Absolutely, this is not the end of story by any means.
So, since our publication, confirming and showing that neuropilin-1 is being used by the COVID-19 virus to enter, in my count, as we speak today, at least here in the US there are four proteins with which the virus enters.
They are ACE2, neuropilin-1, PIKFyve kinase and CD147.
And, I would say, we are likely to hear about more in the months ahead.
As more and more research is being done, we'll find more.
Your research has shown that when the COVID-19 virus teams up with neuropilin-1, pain is not felt and the person is asymptomatic.
Is the reverse true ie that a person is symptomatic when COVID-19 teamed up with ACE-2 to enter the body?
Why are some people asymptomatic and not feeling pain and why are some people symptomatic and feeling pain?
Did the virus use some other pathway to latch on?
That's again a wonderful question.
You're asking just the right questions.
Even in our research we are trying to grapple with that.
So, you're right, maybe that the number and quantity of each doorway is what determines pain versus any other symptom of COVID-19.
In other words, how much ACE-2 versus neuropilin-1 in your body and whether neuropilin-1 is preferentially engaged by the virus could determine whether you have this initial masking of pain.
This is being borne out in human reports.
Since the publication of our paper, I've gotten emails from across the world with people suffering chronic pain from various things, from injuries, from car accidents, to diseases, that had their pain gone because they happened to contract COVID-19.
This is pretty astonishing!
Their pain was completely gone as soon as they contracted COVID-19.
It goes even further.
Once COVID-19 was resolved, the pain came back.
And more remarkably, in some, even after they recovered from COVID-19, their pain did not return!
But it resolved it temporarily and did they suffer more with COVID-19?
Did they have bad cases?
It was a temporary resolving or it resolved it completely?
Resolved it completely, until their COVID-19 was resolved or until they recovered from COVID-19.
As soon as they recovered from COVID-19, their pain came back to the same level as before.
But not in some as I said earlier.
That's very scary, isn't it?
It is pretty, pretty scary.
What we got from that, is that perhaps the virus is unveiling to us a new pathway that could account for this pain resilience.
Maybe it was through neuropilin-1, which we can now target for relief of long-term or neuropathic pain.
And as I told you in the beginning of the interview, nobody else has ever worked on neuropilin-1 in the context of pain.
In perhaps a great example of serendipity, the virus has revealed to us a new protein to target for chronic pain relief.
And the people who you mentioned who had chronic pain and who didn't have pain while suffering COVID-19, how badly sick did they get with COVID-19?

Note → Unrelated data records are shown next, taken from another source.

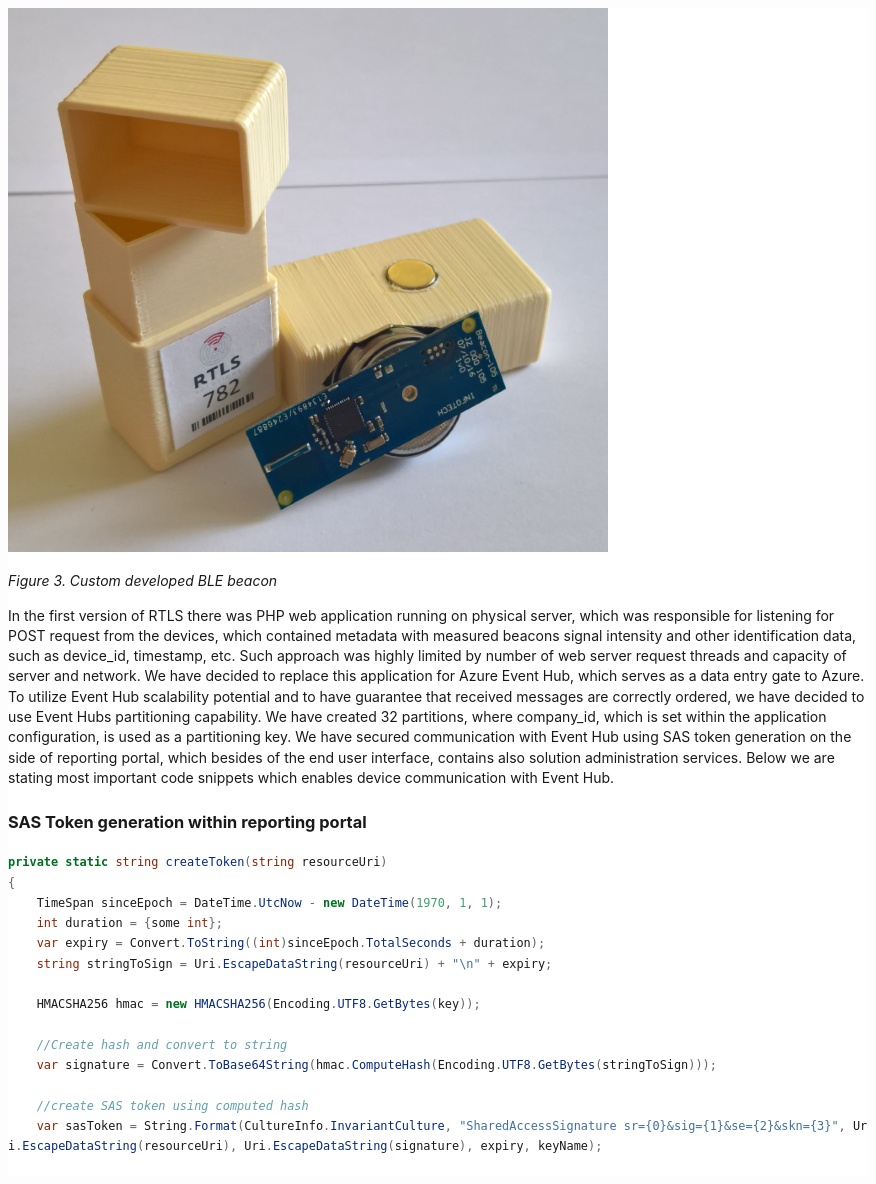![BLE Beacon](/img/beacon.png)

*Figure 3. Custom developed BLE beacon*

In the first version of RTLS there was PHP web application running on physical server, which was responsible for listening for POST request from the devices, which contained metadata with measured beacons signal intensity and other identification data, such as device_id, timestamp, etc. Such approach was highly limited by number of web server request threads and capacity of server and network. We have decided to replace this application for Azure Event Hub, which serves as a data entry gate to Azure. To utilize Event Hub scalability potential and to have guarantee that received messages are correctly ordered, we have decided to use Event Hubs partitioning capability. We have created 32 partitions, where company_id, which is set within the application configuration, is used as a partitioning key. We have secured communication with Event Hub using SAS token generation on the side of reporting portal, which besides of the end user interface, contains also solution administration services. Below we are stating most important code snippets which enables device communication with Event Hub.

### SAS Token generation within reporting portal

```c#
private static string createToken(string resourceUri)
{
	TimeSpan sinceEpoch = DateTime.UtcNow - new DateTime(1970, 1, 1);
	int duration = {some int};
	var expiry = Convert.ToString((int)sinceEpoch.TotalSeconds + duration);
	string stringToSign = Uri.EscapeDataString(resourceUri) + "\n" + expiry;
	
	HMACSHA256 hmac = new HMACSHA256(Encoding.UTF8.GetBytes(key));
	
	//Create hash and convert to string
	var signature = Convert.ToBase64String(hmac.ComputeHash(Encoding.UTF8.GetBytes(stringToSign)));
	
	//create SAS token using computed hash
	var sasToken = String.Format(CultureInfo.InvariantCulture, "SharedAccessSignature sr={0}&sig={1}&se={2}&skn={3}", Uri.EscapeDataString(resourceUri), Uri.EscapeDataString(signature), expiry, keyName);
	
```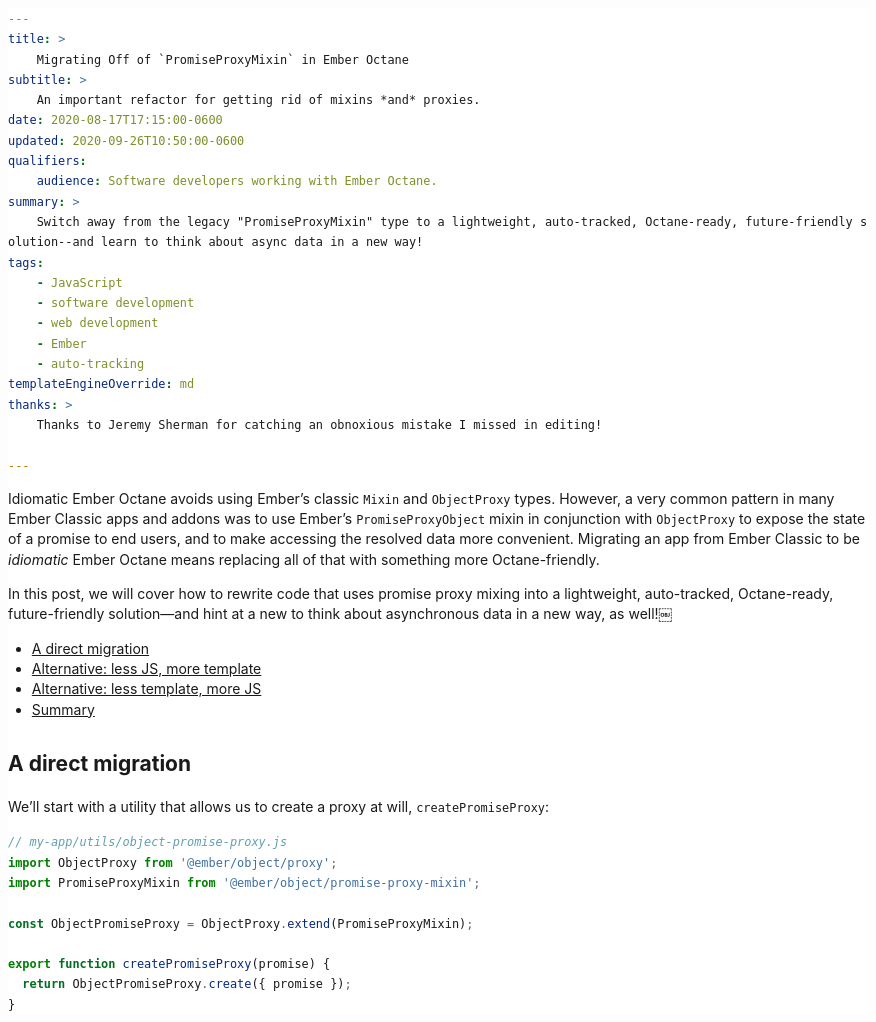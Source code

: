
```yaml
---
title: >
    Migrating Off of `PromiseProxyMixin` in Ember Octane
subtitle: >
    An important refactor for getting rid of mixins *and* proxies.
date: 2020-08-17T17:15:00-0600
updated: 2020-09-26T10:50:00-0600
qualifiers:
    audience: Software developers working with Ember Octane.
summary: >
    Switch away from the legacy "PromiseProxyMixin" type to a lightweight, auto-tracked, Octane-ready, future-friendly solution--and learn to think about async data in a new way!
tags:
    - JavaScript
    - software development
    - web development
    - Ember
    - auto-tracking
templateEngineOverride: md
thanks: >
    Thanks to Jeremy Sherman for catching an obnoxious mistake I missed in editing!

---
```


Idiomatic Ember Octane avoids using Ember’s classic `Mixin` and `ObjectProxy` types. However, a very common pattern in many Ember Classic apps and addons was to use Ember’s `PromiseProxyObject` mixin in conjunction with `ObjectProxy` to expose the state of a promise to end users, and to make accessing the resolved data more convenient. Migrating an app from Ember Classic to be *idiomatic* Ember Octane means replacing all of that with something more Octane-friendly.

In this post, we will cover how to rewrite code that uses promise proxy mixing into a lightweight, auto-tracked, Octane-ready, future-friendly solution—and hint at a new to think about asynchronous data in a new way, as well!￼

- [A direct migration](#a-direct-migration)
- [Alternative: less JS, more template](#alternative-less-js-more-template)
- [Alternative: less template, more JS](#alternative-less-template-more-js)
- [Summary](#summary)

## A direct migration

We’ll start with a utility that allows us to create a proxy at will, `createPromiseProxy`:

```js
// my-app/utils/object-promise-proxy.js
import ObjectProxy from '@ember/object/proxy';
import PromiseProxyMixin from '@ember/object/promise-proxy-mixin';

const ObjectPromiseProxy = ObjectProxy.extend(PromiseProxyMixin);

export function createPromiseProxy(promise) {
  return ObjectPromiseProxy.create({ promise });
}
```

One of them is a pediatric surgeon out of Colorado.
He wrote to me saying: 'I got sick with SARS-CoV-2 in March, sick for about two weeks, essentially completely better for about two weeks, and then a strange and disturbing recurrence of some of the symptoms that have persisted'.
He added: 'One of the things I've noticed all along that has puzzled me is that certain things just feel different now.
The most striking difference since getting sick has not as much to do with pain as general sensation."
He complained of suffering from brain 'fog' though.
So, you so you're saying that he had a quite a fairly bad case, this particular example?
Yes, and others like him.
*MERS or camel flu first identified in Saudi Arabia in 2012.
Ebola, a hemorrhagic fever (causing bleeding) originally of west Africa and identified in 1976 with the largest outbreak occurring from 2013 to 2016.
SARS first identified in Yunnan, China in 2012.